St. Nicholas Avenue between 124th Street and 125th Street. Image credit: Google Maps.

Police officers were injured when their car struck a pothole that had been repaired by the City. On September 7, 2011, at about 12:40 a.m., while on patrol, two New York City police officers sustained personal injuries when their vehicle’s tire fell into a roadway hole located in the northbound lane of Saint Nicholas Avenue between 124th Street and 125th Street. 

Both officers sued the City. The officers alleged that their injuries was caused by a dangerous, defective and uneven roadway maintained by the City.
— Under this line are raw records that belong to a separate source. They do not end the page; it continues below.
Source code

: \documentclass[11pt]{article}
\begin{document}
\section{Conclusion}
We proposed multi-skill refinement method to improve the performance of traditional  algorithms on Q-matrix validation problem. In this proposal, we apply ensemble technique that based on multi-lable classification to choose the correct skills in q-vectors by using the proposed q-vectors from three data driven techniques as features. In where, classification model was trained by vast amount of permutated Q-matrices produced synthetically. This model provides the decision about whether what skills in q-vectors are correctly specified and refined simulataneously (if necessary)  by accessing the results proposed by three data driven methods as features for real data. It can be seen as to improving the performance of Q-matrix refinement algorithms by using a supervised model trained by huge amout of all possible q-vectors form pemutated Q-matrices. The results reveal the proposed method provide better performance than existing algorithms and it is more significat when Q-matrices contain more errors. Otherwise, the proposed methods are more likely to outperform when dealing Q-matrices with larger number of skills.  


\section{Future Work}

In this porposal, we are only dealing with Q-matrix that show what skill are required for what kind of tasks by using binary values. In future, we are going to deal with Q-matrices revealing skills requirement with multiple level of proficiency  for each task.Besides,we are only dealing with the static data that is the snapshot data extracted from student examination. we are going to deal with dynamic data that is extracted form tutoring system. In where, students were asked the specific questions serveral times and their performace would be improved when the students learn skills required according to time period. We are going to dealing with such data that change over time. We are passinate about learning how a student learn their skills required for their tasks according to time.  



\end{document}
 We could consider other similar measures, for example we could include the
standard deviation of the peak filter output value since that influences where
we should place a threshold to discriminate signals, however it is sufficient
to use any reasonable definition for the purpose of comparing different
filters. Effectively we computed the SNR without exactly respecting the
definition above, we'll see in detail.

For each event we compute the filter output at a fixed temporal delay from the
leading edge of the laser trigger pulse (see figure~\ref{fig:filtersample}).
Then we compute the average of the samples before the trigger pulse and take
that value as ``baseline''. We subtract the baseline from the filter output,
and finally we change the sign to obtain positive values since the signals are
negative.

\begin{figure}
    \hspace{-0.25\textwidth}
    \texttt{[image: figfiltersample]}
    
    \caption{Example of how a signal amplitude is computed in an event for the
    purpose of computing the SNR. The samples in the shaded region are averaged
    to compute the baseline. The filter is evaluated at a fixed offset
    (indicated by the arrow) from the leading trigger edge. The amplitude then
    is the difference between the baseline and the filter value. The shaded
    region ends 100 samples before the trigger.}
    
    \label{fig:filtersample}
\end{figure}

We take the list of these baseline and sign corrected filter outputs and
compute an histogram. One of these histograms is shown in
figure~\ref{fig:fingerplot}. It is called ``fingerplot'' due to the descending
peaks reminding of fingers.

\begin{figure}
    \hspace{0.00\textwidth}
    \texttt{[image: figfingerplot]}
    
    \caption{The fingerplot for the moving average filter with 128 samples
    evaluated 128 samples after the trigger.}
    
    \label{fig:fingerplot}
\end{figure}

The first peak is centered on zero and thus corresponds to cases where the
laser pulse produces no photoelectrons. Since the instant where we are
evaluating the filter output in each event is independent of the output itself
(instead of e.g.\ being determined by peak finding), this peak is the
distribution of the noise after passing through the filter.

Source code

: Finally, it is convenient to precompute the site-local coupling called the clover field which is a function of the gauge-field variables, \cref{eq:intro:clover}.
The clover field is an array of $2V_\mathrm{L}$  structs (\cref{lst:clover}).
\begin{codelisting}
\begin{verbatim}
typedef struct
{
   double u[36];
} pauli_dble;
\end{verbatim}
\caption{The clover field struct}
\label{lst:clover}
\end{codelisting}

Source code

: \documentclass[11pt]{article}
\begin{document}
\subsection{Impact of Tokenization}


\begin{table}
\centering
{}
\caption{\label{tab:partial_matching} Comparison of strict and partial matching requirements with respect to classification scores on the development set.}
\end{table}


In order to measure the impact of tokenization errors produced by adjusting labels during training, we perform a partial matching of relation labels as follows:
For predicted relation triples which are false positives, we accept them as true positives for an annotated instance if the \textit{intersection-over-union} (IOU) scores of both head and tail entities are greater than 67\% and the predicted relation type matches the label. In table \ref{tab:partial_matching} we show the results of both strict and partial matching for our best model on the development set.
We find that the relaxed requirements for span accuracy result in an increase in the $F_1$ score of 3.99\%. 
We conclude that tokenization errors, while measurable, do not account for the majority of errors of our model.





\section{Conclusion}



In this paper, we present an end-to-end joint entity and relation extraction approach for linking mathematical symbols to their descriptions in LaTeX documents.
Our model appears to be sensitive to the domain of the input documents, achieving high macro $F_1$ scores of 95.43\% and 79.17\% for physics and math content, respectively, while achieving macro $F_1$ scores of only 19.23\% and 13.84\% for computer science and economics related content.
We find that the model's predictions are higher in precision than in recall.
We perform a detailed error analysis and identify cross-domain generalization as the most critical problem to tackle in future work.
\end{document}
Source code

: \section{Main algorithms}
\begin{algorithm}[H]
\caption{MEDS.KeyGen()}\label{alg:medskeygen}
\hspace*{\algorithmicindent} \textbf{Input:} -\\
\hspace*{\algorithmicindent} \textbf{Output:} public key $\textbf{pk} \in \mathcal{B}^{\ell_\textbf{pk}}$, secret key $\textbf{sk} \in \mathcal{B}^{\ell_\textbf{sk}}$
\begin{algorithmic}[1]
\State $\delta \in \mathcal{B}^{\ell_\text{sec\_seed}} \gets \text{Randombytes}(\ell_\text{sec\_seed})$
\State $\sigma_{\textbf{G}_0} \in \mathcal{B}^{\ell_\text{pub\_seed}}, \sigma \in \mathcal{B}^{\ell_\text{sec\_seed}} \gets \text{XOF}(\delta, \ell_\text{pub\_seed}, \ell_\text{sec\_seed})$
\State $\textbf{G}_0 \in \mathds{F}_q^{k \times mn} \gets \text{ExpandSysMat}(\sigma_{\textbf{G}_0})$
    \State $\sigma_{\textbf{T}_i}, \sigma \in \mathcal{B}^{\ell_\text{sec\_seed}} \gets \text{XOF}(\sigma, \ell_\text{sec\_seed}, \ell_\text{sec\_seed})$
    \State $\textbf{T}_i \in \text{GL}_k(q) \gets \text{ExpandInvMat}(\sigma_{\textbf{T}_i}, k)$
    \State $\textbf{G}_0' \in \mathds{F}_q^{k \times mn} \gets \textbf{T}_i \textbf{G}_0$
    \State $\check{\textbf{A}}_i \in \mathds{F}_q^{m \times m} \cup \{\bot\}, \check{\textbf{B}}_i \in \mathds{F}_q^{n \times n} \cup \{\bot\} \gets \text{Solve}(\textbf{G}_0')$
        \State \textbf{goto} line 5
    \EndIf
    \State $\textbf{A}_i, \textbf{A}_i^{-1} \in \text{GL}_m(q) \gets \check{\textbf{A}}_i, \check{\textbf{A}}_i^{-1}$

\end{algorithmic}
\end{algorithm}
One of the officers testified that she observed the sinkhole eleven days prior to the accident and had reported it to the Department of Transportation. DOT records indicated that a complaint of the damaged roadway had been made eleven days prior to the accident and that the area had been inspected on that day and that DOT had attempted to repair the damaged roadway.

The officers alleged that no written prior notice was needed because the City had affirmatively created the defect in question through an act of negligence. An expert witness who testified for the officers stated that any attempted patch repair of the sinkhole—“without excavation, proper backfilling and tamping—would begin to fail almost immediately and manifest itself in the recurrence of the sinkhole.”

The lower court dismissed the officer’s complaint.  The Appellate Division, First Department reversed, reinstated the complaint and ruled that the officers had sufficiently met their burden of raising triable issues of fact as to the City’s liability.

An action against the City for damages as a result of a defective or dangerous roadway may be maintained without prior notice to the City if the City itself caused the dangerous condition. The court ruled that the officers produced sufficient evidence for a trial on whether the City had affirmatively created the defect by its method of repair. The Appellate Division sent the case back for trial.

 

Bania v. City of N.Y., 157 A.D.3d 612 (1st. Dep’t. 2018).